DATA IN THIS EXERCISE:
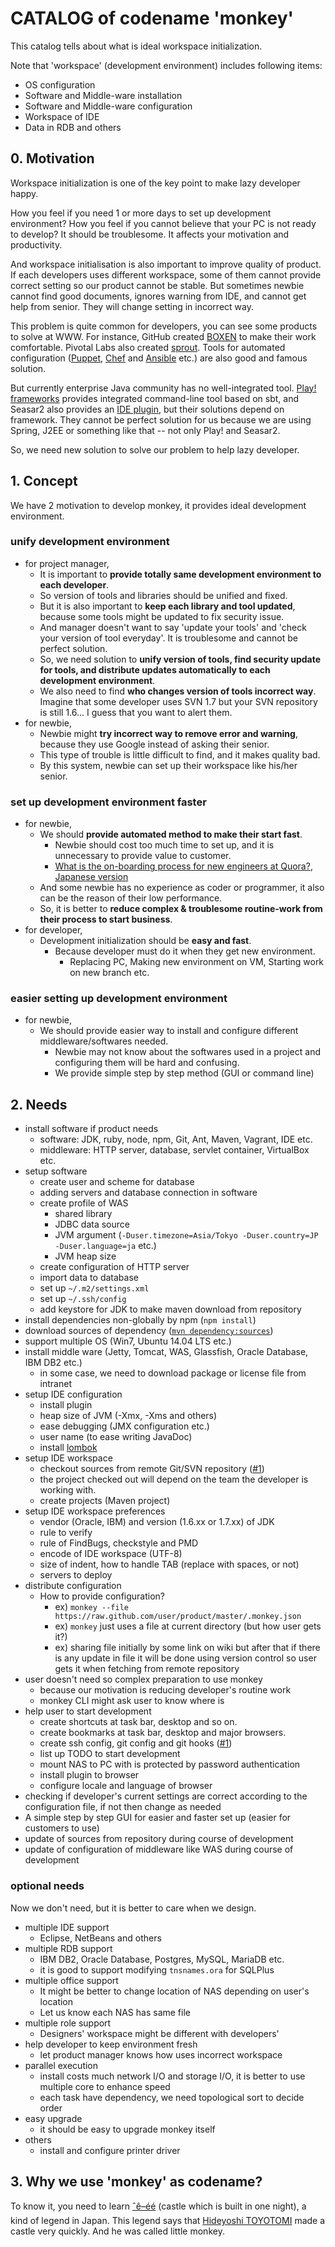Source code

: # CATALOG of codename 'monkey'
This catalog tells about what is ideal workspace initialization.

Note that 'workspace' (development environment) includes following items:

* OS configuration
* Software and Middle-ware installation
* Software and Middle-ware configuration
* Workspace of IDE
* Data in RDB and others

## 0. Motivation
Workspace initialization is one of the key point to make lazy developer happy.

How you feel if you need 1 or more days to set up development environment?
How you feel if you cannot believe that your PC is not ready to develop?
It should be troublesome. It affects your motivation and productivity.

And workspace initialisation is also important to improve quality of product.
If each developers uses different workspace, some of them cannot provide correct setting so our product cannot be stable.
But sometimes newbie cannot find good documents, ignores warning from IDE, and cannot get help from senior.
They will change setting in incorrect way.

This problem is quite common for developers, you can see some products to solve at WWW.
For instance, GitHub created [BOXEN](http://boxen.github.com/) to make their work comfortable. Pivotal Labs also created [sprout](https://github.com/pivotal-sprout/sprout).
Tools for automated configuration ([Puppet](http://puppetlabs.com/puppet/what-is-puppet), [Chef](http://www.opscode.com/chef/) and [Ansible](http://www.ansibleworks.com/) etc.) are also good and famous solution.

But currently enterprise Java community has no well-integrated tool.
[Play! frameworks](http://www.playframework.com/) provides integrated command-line tool based on sbt, and Seasar2 also provides
an [IDE plugin](http://dolteng.sandbox.seasar.org/), but their solutions depend on framework. They cannot be perfect solution for us because we are using Spring, J2EE or something like that -- not only Play! and Seasar2.

So, we need new solution to solve our problem to help lazy developer.

## 1. Concept
We have 2 motivation to develop monkey, it provides ideal development environment.

### unify development environment
* for project manager,
    * It is important to __provide totally same development environment to each developer__.
    * So version of tools and libraries should be unified and fixed.
    * But it is also important to __keep each library and tool updated__, because some tools might be updated to fix security issue.
    * And manager doesn't want to say 'update your tools' and 'check your version of tool everyday'. It is troublesome and cannot be perfect solution.
    * So, we need solution to __unify version of tools, find security update for tools, and distribute updates automatically to each development environment__.
    * We also need to find __who changes version of tools incorrect way__. Imagine that some developer uses SVN 1.7 but your SVN repository is still 1.6... I guess that you want to alert them.
* for newbie,
    * Newbie might __try incorrect way to remove error and warning__, because they use Google instead of asking their senior.
    * This type of trouble is little difficult to find, and it makes quality bad.
    * By this system, newbie can set up their workspace like his/her senior.

### set up development environment faster
* for newbie,
    * We should __provide automated method to make their start fast__.
        * Newbie should cost too much time to set up, and it is unnecessary to provide value to customer.
        * [What is the on-boarding process for new engineers at Quora?](http://www.quora.com/Quora-company/What-is-the-on-boarding-process-for-new-engineers-at-Quora), [Japanese version](http://wazanova.jp/post/66072822397/quora)
    * And some newbie has no experience as coder or programmer, it also can be the reason of their low performance.
    * So, it is better to __reduce complex &amp; troublesome routine-work from their process to start business__.
* for developer,
    * Development initialization should be __easy and fast__.
        * Because developer must do it when they get new environment.
            * Replacing PC, Making new environment on VM, Starting work on new branch etc.

### easier setting up development environment
* for newbie,
    * We should provide easier way to install and configure different middleware/softwares needed.
        * Newbie may not know about the softwares used in a project and configuring them will be hard and confusing.
        * We provide simple step by step method (GUI or command line)

## 2. Needs
* install software if product needs
    * software: JDK, ruby, node, npm, Git, Ant, Maven, Vagrant, IDE etc.
    * middleware: HTTP server, database, servlet container, VirtualBox etc.
* setup software
    * create user and scheme for database
    * adding servers and database connection in software
    * create profile of WAS
        * shared library
        * JDBC data source
        * JVM argument (`-Duser.timezone=Asia/Tokyo -Duser.country=JP -Duser.language=ja` etc.)
        * JVM heap size
    * create configuration of HTTP server
    * import data to database
    * set up `~/.m2/settings.xml`
    * set up `~/.ssh/config`
    * add keystore for JDK to make maven download from repository
* install dependencies non-globally by npm (`npm install`)
* download sources of dependency ([`mvn dependency:sources`](http://maven.apache.org/plugins/maven-dependency-plugin/sources-mojo.html))
* support multiple OS (Win7, Ubuntu 14.04 LTS etc.)
* install middle ware (Jetty, Tomcat, WAS, Glassfish, Oracle Database, IBM DB2 etc.)
    * in some case, we need to download package or license file from intranet
* setup IDE configuration
    * install plugin
    * heap size of JVM (-Xmx, -Xms and others)
    * ease debugging (JMX configuration etc.)
    * user name (to ease writing JavaDoc)
    * install [lombok](http://projectlombok.org/)
* setup IDE workspace
    * checkout sources from remote Git/SVN repository ([#1](https://github.com/WorksApplications/hideyoshi/issues/1))
    * the project checked out will depend on the team the developer is working with.
    * create projects (Maven project)
* setup IDE workspace preferences
    * vendor (Oracle, IBM) and version (1.6.xx or 1.7.xx) of JDK
    * rule to verify
    * rule of FindBugs, checkstyle and PMD
    * encode of IDE workspace (UTF-8)
    * size of indent, how to handle TAB (replace with spaces, or not)
    * servers to deploy
* distribute configuration
    * How to provide configuration? 
        * ex) `monkey --file https://raw.github.com/user/product/master/.monkey.json`
        * ex) `monkey` just uses a file at current directory (but how user gets it?)
        * ex) sharing file initially by some link on wiki but after that if there is any update in file it will be done using version control so user gets it when fetching from remote repository
* user doesn't need so complex preparation to use monkey
    * because our motivation is reducing developer's routine work
    * monkey CLI might ask user to know where is 
* help user to start development
    * create shortcuts at task bar, desktop and so on.
    * create bookmarks at task bar, desktop and major browsers.
    * create ssh config, git config and git hooks ([#1](https://github.com/WorksApplications/hideyoshi/issues/1))
    * list up TODO to start development
    * mount NAS to PC with is protected by password authentication
    * install plugin to browser
    * configure locale and language of browser
* checking if developer's current settings are correct according to the configuration file, if not then change as needed
* A simple step by step GUI for easier and faster set up (easier for customers to use)
* update of sources from repository during course of development
* update of configuration of middleware like WAS during course of development

### optional needs

Now we don't need, but it is better to care when we design.

* multiple IDE support
    * Eclipse, NetBeans and others
* multiple RDB support
    * IBM DB2, Oracle Database, Postgres, MySQL, MariaDB etc.
    * it is good to support modifying `tnsnames.ora` for SQLPlus
* multiple office support
    * It might be better to change location of NAS depending on user's location
    * Let us know each NAS has same file
* multiple role support
    * Designers&apos; workspace might be different with developers&apos;
* help developer to keep environment fresh
    * let product manager knows how uses incorrect workspace
* parallel execution
    * install costs much network I/O and storage I/O, it is better to use multiple core to enhance speed
    * each task have dependency, we need topological sort to decide order
* easy upgrade
    * it should be easy to upgrade monkey itself
* others
    * install and configure printer driver


## 3. Why we use 'monkey' as codename?
To know it, you need to learn [ˆê–éé](http://ja.wikipedia.org/wiki/%E4%B8%80%E5%A4%9C%E5%9F%8E) (castle which is built in one night), a kind of legend in Japan.
This legend says that [Hideyoshi TOYOTOMI](http://en.wikipedia.org/wiki/Toyotomi_Hideyoshi) made a castle very quickly. And he was called little monkey.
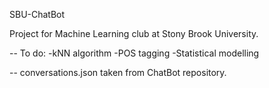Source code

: SBU-ChatBot

Project for Machine Learning club at Stony Brook University.

--
To do:
-kNN algorithm 
-POS tagging
-Statistical modelling

--
conversations.json taken from ChatBot repository.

DESCRIPTION OF THE TASK: Could you repeat exactly the lines from the one containing "to enhance speed" to the last line of the records, both included, and leave out every picture?

RESULT FOR THIS TASK:
    * install costs much network I/O and storage I/O, it is better to use multiple core to enhance speed
    * each task have dependency, we need topological sort to decide order
* easy upgrade
    * it should be easy to upgrade monkey itself
* others
    * install and configure printer driver


## 3. Why we use 'monkey' as codename?
To know it, you need to learn [ˆê–éé](http://ja.wikipedia.org/wiki/%E4%B8%80%E5%A4%9C%E5%9F%8E) (castle which is built in one night), a kind of legend in Japan.
This legend says that [Hideyoshi TOYOTOMI](http://en.wikipedia.org/wiki/Toyotomi_Hideyoshi) made a castle very quickly. And he was called little monkey.
Source code

: SBU-ChatBot

Project for Machine Learning club at Stony Brook University.

--
To do:
-kNN algorithm 
-POS tagging
-Statistical modelling

--
conversations.json taken from ChatBot repository.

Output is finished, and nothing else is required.